One important and positive surprise in May was that government bond yields edged lower even as debate increased in markets about whether inflation is lifting. The US April inflation readings were higher than expected with the headline and core annual CPI readings at respectively 4.2% y-o-y and 3.0% and forecast to rise again with the May reading. Strong demand and supply bottlenecks are causing producer prices to rise faster around the world. Producer prices in April rose by 6.2% y-o-y in the US, by 6.8% y-o-y in China and in March by 4.3% y-o-y in Europe. Despite the bigger than expected blip in producer and consumer prices bond markets are accepting the proposition from the central banks that high inflation is temporary and will settle lower next year.
The US 10-year bond yield fell by 4 basis points (bps) in May to 1.59% while the 30-year treasury yield fell by 2bps to 2.28%. The Federal Reserve left the funds rate unchanged at 0 to 0.25% in May and still expects that low rate to continue to 2023 while forecasting booming US economic growth. While the low official interest rate is not for moving near-term, there was more talk among various Fed officials about the need to start tapering bond purchases. Strong US economic numbers over the northern summer months may lead to the Fed tapering its bond purchase program. Add some high monthly inflation readings and the risk rises of a bond market sell-off over the next few months.

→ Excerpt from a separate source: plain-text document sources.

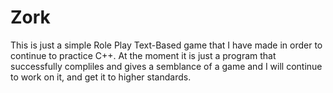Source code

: # Zork
This is just a simple Role Play Text-Based game that I have made in order to continue to practice C++.
At the moment it is just a program that successfully compliles and gives a semblance of a game and I will continue to work on it, and get it to higher standards. 
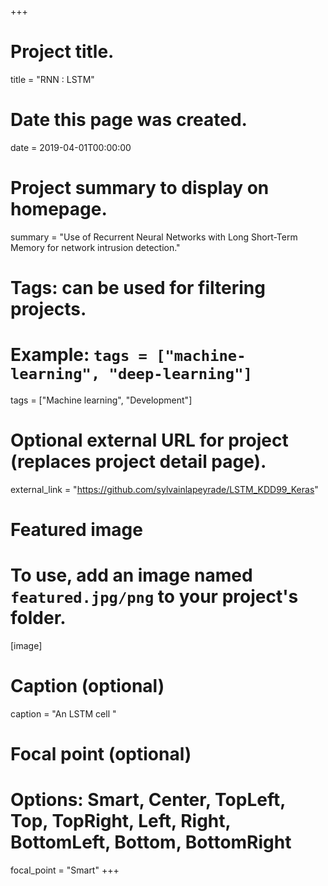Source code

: +++
# Project title.
title = "RNN : LSTM"

# Date this page was created.
date = 2019-04-01T00:00:00

# Project summary to display on homepage.
summary = "Use of Recurrent Neural Networks with Long Short-Term Memory for network intrusion detection."

# Tags: can be used for filtering projects.
# Example: `tags = ["machine-learning", "deep-learning"]`
tags = ["Machine learning", "Development"]

# Optional external URL for project (replaces project detail page).
external_link = "https://github.com/sylvainlapeyrade/LSTM_KDD99_Keras"

# Featured image
# To use, add an image named `featured.jpg/png` to your project's folder. 
[image]
  # Caption (optional)
  caption = "An LSTM cell "

  # Focal point (optional)
  # Options: Smart, Center, TopLeft, Top, TopRight, Left, Right, BottomLeft, Bottom, BottomRight
  focal_point = "Smart"
+++
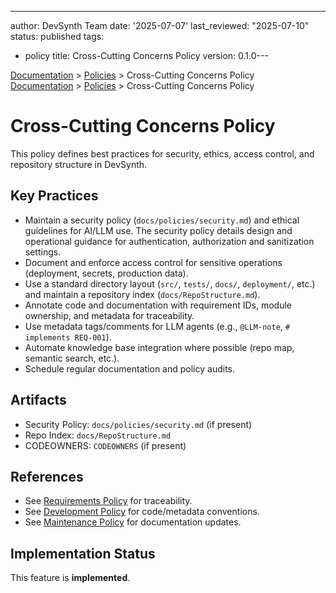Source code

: ---
author: DevSynth Team
date: '2025-07-07'
last_reviewed: "2025-07-10"
status: published
tags:
- policy
title: Cross-Cutting Concerns Policy
version: 0.1.0---

<div class="breadcrumbs">
<a href="../index.md">Documentation</a> &gt; <a href="index.md">Policies</a> &gt; Cross-Cutting Concerns Policy
</div>

<div class="breadcrumbs">
<a href="../index.md">Documentation</a> &gt; <a href="index.md">Policies</a> &gt; Cross-Cutting Concerns Policy
</div>

# Cross-Cutting Concerns Policy

This policy defines best practices for security, ethics, access control, and repository structure in DevSynth.

## Key Practices

- Maintain a security policy (`docs/policies/security.md`) and ethical guidelines for AI/LLM use. The security policy details design and operational guidance for authentication, authorization and sanitization settings.
- Document and enforce access control for sensitive operations (deployment, secrets, production data).
- Use a standard directory layout (`src/`, `tests/`, `docs/`, `deployment/`, etc.) and maintain a repository index (`docs/RepoStructure.md`).
- Annotate code and documentation with requirement IDs, module ownership, and metadata for traceability.
- Use metadata tags/comments for LLM agents (e.g., `@LLM-note`, `# implements REQ-001`).
- Automate knowledge base integration where possible (repo map, semantic search, etc.).
- Schedule regular documentation and policy audits.

## Artifacts

- Security Policy: `docs/policies/security.md` (if present)
- Repo Index: `docs/RepoStructure.md`
- CODEOWNERS: `CODEOWNERS` (if present)

## References

- See [Requirements Policy](requirements.md) for traceability.
- See [Development Policy](development.md) for code/metadata conventions.
- See [Maintenance Policy](maintenance.md) for documentation updates.
## Implementation Status

This feature is **implemented**.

In Australia, bond yields also fell in May with the 10-year bond yield down by 5bps to 1.69% and still rallying in early June. The rally occurred notwithstanding several factors that might otherwise drive-up bond yields. The early May Federal Budget increased government spending even while forecasting stronger economic growth. The Q1 GDP report was expected to be strong and came in even stronger than expected at +1.8% q-o-q, +1.1% y-o-y. Housing activity and house prices continued to rise fast in May and the unemployment rate in April fell by more than the RBA and market expected to 5.5%.
Amid signs of stronger than expected economic growth capable of generating demand that could pull inflation higher in the near term the RBA remains adamant that sustainable inflation will not occur while there is excess capacity in the labour market and wage pressure is subdued. The Q1 wage price index released in May showed wages up 0.6% q-o-q and 1.5% y-o-y still at least a year away from lifting to 3%+ y-o-y, territory consistent with annual CPI inflation sitting consistently inside the RBA’s 2-3% target band.
The risk is that Australian GDP and employment growth continue to outstrip the RBA’s forecasts and pressure the RBA to change its rate guidance from no cause to hike rates until 2024 at earliest to a need to start raising rates in 2023. The first hint of a change in rate guidance will come with a change to the RBA’s bond buying program. Tapering the bond buying program could be heralded at the July board meeting.
The Australian bond market will soon be on a slow count-down to a first hike in rates that we think will occur in the second half of 2023. Lenders have already started to lift their 4 and 5-year fixed lending interest rates expecting a higher official cash rate in 2024 and beyond. We expect 2 and 3-year fixed lending rates to lift soon as well as expectations of a higher cash rate edge into 2023.
This painstakingly slow tightening of monetary conditions with gradual bond purchase tapering eventually extending to small, slow baby step increases in official interest may trigger occasional bond market sell offs. They should be modest, brief, and unlikely to upset an economic growth environment that will continue to support risk assets for several more months at least in our view.